How Is A Service Mesh Different From An API Gateway?
API Management, API Gateway and Design Patterns
It’s fair to to mix the terms API management and API gateway, But we will try to make some distinction.
API management is the answer for the following use case: We want to expose our system via API to the outside world or the customers. Here we need to think about the following questions:
- Who can use the API (authentication) and which endpoints (authorization)?
- How to track the use of the API (monitoring and analytics)?
- How many calls are allowed per user per endpoint (limit rating and governance)?
So API management is more a concept that a service! The piece of infrastructure where we are able to enforce these kind of management functions is the API gateway.

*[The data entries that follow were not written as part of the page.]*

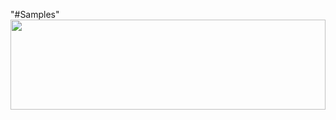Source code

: "#Samples"
<a href="https://github.com/razakpm/Samples/edit/master/Annotation%20Activity.svg">
  <img src="https://github.com/razakpm/Samples/edit/master/Annotation%20Activity.svg" width="100%" height="144">
</a>
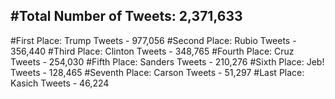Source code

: #Total Number of Tweets: 2,371,633 
---
#First Place: Trump Tweets - 977,056
#Second Place: Rubio Tweets - 356,440
#Third Place: Clinton Tweets - 348,765
#Fourth Place: Cruz Tweets - 254,030
#Fifth Place: Sanders Tweets - 210,276
#Sixth Place: Jeb! Tweets - 128,465
#Seventh Place: Carson Tweets - 51,297
#Last Place: Kasich Tweets - 46,224
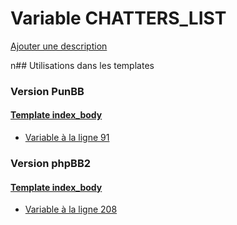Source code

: # Variable CHATTERS_LIST
[Ajouter une description](https://fa-tvars.appspot.com/CHATTERS_LIST)

n## Utilisations dans les templates

### Version PunBB

#### [Template index_body](punbb/index_body.md)
* [Variable à la ligne 91](../punbb/index_body.tpl#L91)

### Version phpBB2

#### [Template index_body](subsilver/index_body.md)
* [Variable à la ligne 208](../subsilver/index_body.tpl#L208)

Azure API management and Kong are examples of API gateways that implement the API management concept and other concepts and features.
API gateway is deployed normally on a shared infrastructure. This is a good practice to enforce a level of governance and policy. We should be careful not to allow any business logic into this layer. It’s an attractive place to do so because the API traffic traverse it and it become an all-knowing god (similar to Enterprise Service Bus EBS)
Microservices Design Patterns
the API-gateway pattern introduced by Chris Richardson in his famous book “ Microservices Patterns” is about curating an API for more optimal usage by different classes of consumers. It involves a level of API indirection. Another variation that represents the API gateway pattern is backend for frontends where “front end” can be literal front ends (UIs), mobile clients, IoT clients, or even other service developers.
This “API gateway implementing the design pattern” is also different from the API management mentioned before (where we are managing existing APIs). It hides the complexity of the system behind it (we may have legacy system, RPC calls, non-REST protocol) and is a good to do: message-level transformation, complex routing, network resilience/fallbacks, and aggregation of responses.
Lets first tag the API gateway with the name “north-south traffic” while service mesh with the name “east-west traffic”. We will compare them in the later sections.
In a distributed environment like Kubernetes, we may build and maintain multiple clusters to host our applications and need some way of accessing the applications and services inside those clusters. Kubernetes Ingress controller allows us to access the Kubernetes cluster (Ingress is the only K8s component accessible from the outside). That way we keep very tight control over what traffic may enter (or even leave) our cluster with well-defined entry points like domain/virtual hosts, ports, protocols, …etc.
A service mesh, like the open source project Istio, is a way to control how different services share data with one another. Unlike other systems for managing this communication, a service mesh is a dedicated infrastructure layer built right into an app (using the sidecar pattern). This visible infrastructure layer can observe how well (or not) different parts of an app interact, so it becomes easier to optimize communication and avoid downtime as an app grows.
A service mesh brings the following capabilities to a platform:
- Service to service (east-west traffic) resilience
- Service to service security (mutual TLS, RBAC/ABAC…)
- Black-box service observability (tracing, telemetry and logging)
- Service to service rate limiting
It’s obvious that there is an overlap in the functionality with an API gateway. But we still can distinguish the difference!
The main purpose of an API gateway is to accept traffic from outside the network (outside the cluster in K8s) and distribute it internally. The main purpose of a service mesh is to route and manage traffic within your network.
In a deployment with an API gateway and a service mesh, incoming traffic from outside the cluster would first be routed through the API gateway, then into the mesh.
The following diagram shows the whole picture of distributed system deployed in K8s and the usage and placement of both API gateway and service mesh.
Service Mesh and API gateway overlap in functionality in some areas but are complementary in that they live at different levels and solve different problems. The ideal solution would be to plug and play each of the components (API Management, API Gateway, Service Mesh) into your solution with nice boundaries between the components as you need them (or exclude them as you don’t need them).